Rovigo, 26 marzo 2012 - «VIGOR era un ragazzo semplice, un uomo che nonostante i successi era rimasto con i piedi per terra. Anche se non si vedeva spesso in paese, era rimasto uno di noi. Quello che è successo è incredibile: un vera tragedia». In piazza, a Taglio di Po, gli sguardi increduli e tristi si incrociano, e si intrecciano le parole d’affetto e di cordoglio nel ricordare Vigor Bovolenta, il pallavolista d’origine polesana morto nella notte a causa di un malore, causato da un problema cardiaco, mentre stava disputando una partita del campionato di B2 a Macerata.

«Tornava in paese una volta o due l’anno — raccontano all’unisono Fabrizio Marangon e Valeriano Crepaldi —, lo conoscevano un po’ tutti, anche se non di persona e seguivamo le sue imprese sportive in tv.
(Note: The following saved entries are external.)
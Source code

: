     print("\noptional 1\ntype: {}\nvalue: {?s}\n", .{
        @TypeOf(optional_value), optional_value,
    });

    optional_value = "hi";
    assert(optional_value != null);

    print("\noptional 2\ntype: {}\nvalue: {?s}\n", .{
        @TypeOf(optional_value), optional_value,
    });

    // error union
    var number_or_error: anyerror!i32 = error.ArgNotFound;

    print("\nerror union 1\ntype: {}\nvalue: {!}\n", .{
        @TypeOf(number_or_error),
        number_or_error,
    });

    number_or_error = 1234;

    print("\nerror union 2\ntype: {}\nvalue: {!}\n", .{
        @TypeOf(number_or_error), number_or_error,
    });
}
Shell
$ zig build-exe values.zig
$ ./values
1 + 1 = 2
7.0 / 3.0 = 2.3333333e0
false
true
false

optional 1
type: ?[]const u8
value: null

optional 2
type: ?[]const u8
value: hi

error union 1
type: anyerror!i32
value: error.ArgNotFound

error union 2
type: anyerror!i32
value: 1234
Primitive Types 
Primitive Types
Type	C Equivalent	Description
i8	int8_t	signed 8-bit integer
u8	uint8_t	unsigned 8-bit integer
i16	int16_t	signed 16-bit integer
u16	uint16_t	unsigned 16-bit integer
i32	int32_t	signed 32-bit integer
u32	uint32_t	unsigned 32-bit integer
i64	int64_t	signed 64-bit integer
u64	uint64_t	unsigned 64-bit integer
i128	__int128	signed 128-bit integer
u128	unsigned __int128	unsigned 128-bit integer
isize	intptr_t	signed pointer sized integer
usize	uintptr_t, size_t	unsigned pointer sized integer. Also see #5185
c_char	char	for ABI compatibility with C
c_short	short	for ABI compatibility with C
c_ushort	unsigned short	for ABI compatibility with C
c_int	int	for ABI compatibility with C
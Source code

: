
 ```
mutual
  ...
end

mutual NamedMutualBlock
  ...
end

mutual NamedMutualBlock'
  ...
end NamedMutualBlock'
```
Siamo tutti addolorati». La notizia della sua morte, in paese, si è sparsa veloce come un lampo: «Alcuni ragazzi l’hanno visto su Sky, in diretta, e dopo un attimo lo hanno postato su Facebook — dice Antonella, proprietaria del bar Vintage Caffè che si affaccia su piazza Venezia, in centro —. Da noi la pallavolo è una tradizione e in tanti amiamo questo sport».

La piccola comunità polesana si stringe con affetto attorno alla famiglia, e tutti sembrano voler pescare nella memoria un ricordo di quando Vigor, che pure si è allontanato giovanissimo da Taglio di Po per seguire la carriera da professionista, era ancora in Polesine. «Da quando ha cominciato a giocare — spiega Raffaele Miliani — lo si vedeva poco; suo padre invece era spesso qui in piazza». «Da piccoli — racconta invece Roberto Ferro — giocavamo assieme al campetto, ma a pallone». Sul campetto di calcio dei frati s’incontravano spesso Vigor e Marco Crepaldi: «Avevamo la stessa età e questo è un paese piccolo. A volte tiravamo insieme due calci al pallone. Poi lui è passato alla pallavolo: è andato a giocare a Polesella, poi a Ferrara. Finché ho potuto ho seguito le sue partite».
 

E I PRIMI calci al pallone Vigor li aveva dati sotto gli occhi di Edoardo Duò, direttore sportivo della Tagliolese Calcio che spiega: «Aveva un gran fisico, era un ragazzone alto e forte. La notizia terribile ha traumatizzato tutti. Sembra impossibile quello che è successo». Impossibile e crudele. perché i genitori di Vigor, papà Gino e mamma Luciana, erano già stati colpiti da un altro lutto: la morte del figlio maggiore, a 26 anni, per leucemia.

Così, dopo la partenza di Vigor da Taglio di Po, nella grande casa di via Rossini erano rimasti soltanto loro, ormai pensionati dopo una vita a lavorare Gino nella sua impresa edile, Luciana nelle confezioni. Una casa che dividevano con la figlia Ambra ma che ieri, tende chiuse e finestre abbassate, era silenziosa e deserta dato che tutti, nella notte, erano partiti per Ravenna. Nella città romagnola li aspettava Federica, moglie di Vigor, con i suoi quattro bambini, da quello di sette anni ai gemelli di un anno, rimasti senza il loro papà. Bambini che soltanto quando cresceranno impareranno a conoscere, oltre che per il suo amore, come un grande campione dello sport.
 

UN TALENTO che nacque sotto gli occhi di Luciano Zanella, quello di Vigor, ed è lo stesso ex allenatore a raccontarlo. «L’ho avuto come alunno dall’85 all’87 — dice Luciano Zanella che, ottant’anni tra due mesi, snocciola date e ricordi come un giovanotto —; iniziò con il calcio ma poi capii che lo sport per lui era la pallavolo. Lo invitai a fare le provinciali e le regionali dei Giochi della Gioventù. Prima giocava un po’ in tutti i ruoli, poi lo misi centrale. E’ stata la sua determinazione e la sua umiltà a farlo grande». Zanella mostra la maglia della nazionale che Bovolenta gli aveva regalato all’ultimo Galà dello Sport. «Della sua morte l’ho saputo stamattina — dice ancora Luciano mentre guarda la moglie Clari —; non vi nascondo che abbiamo pianto».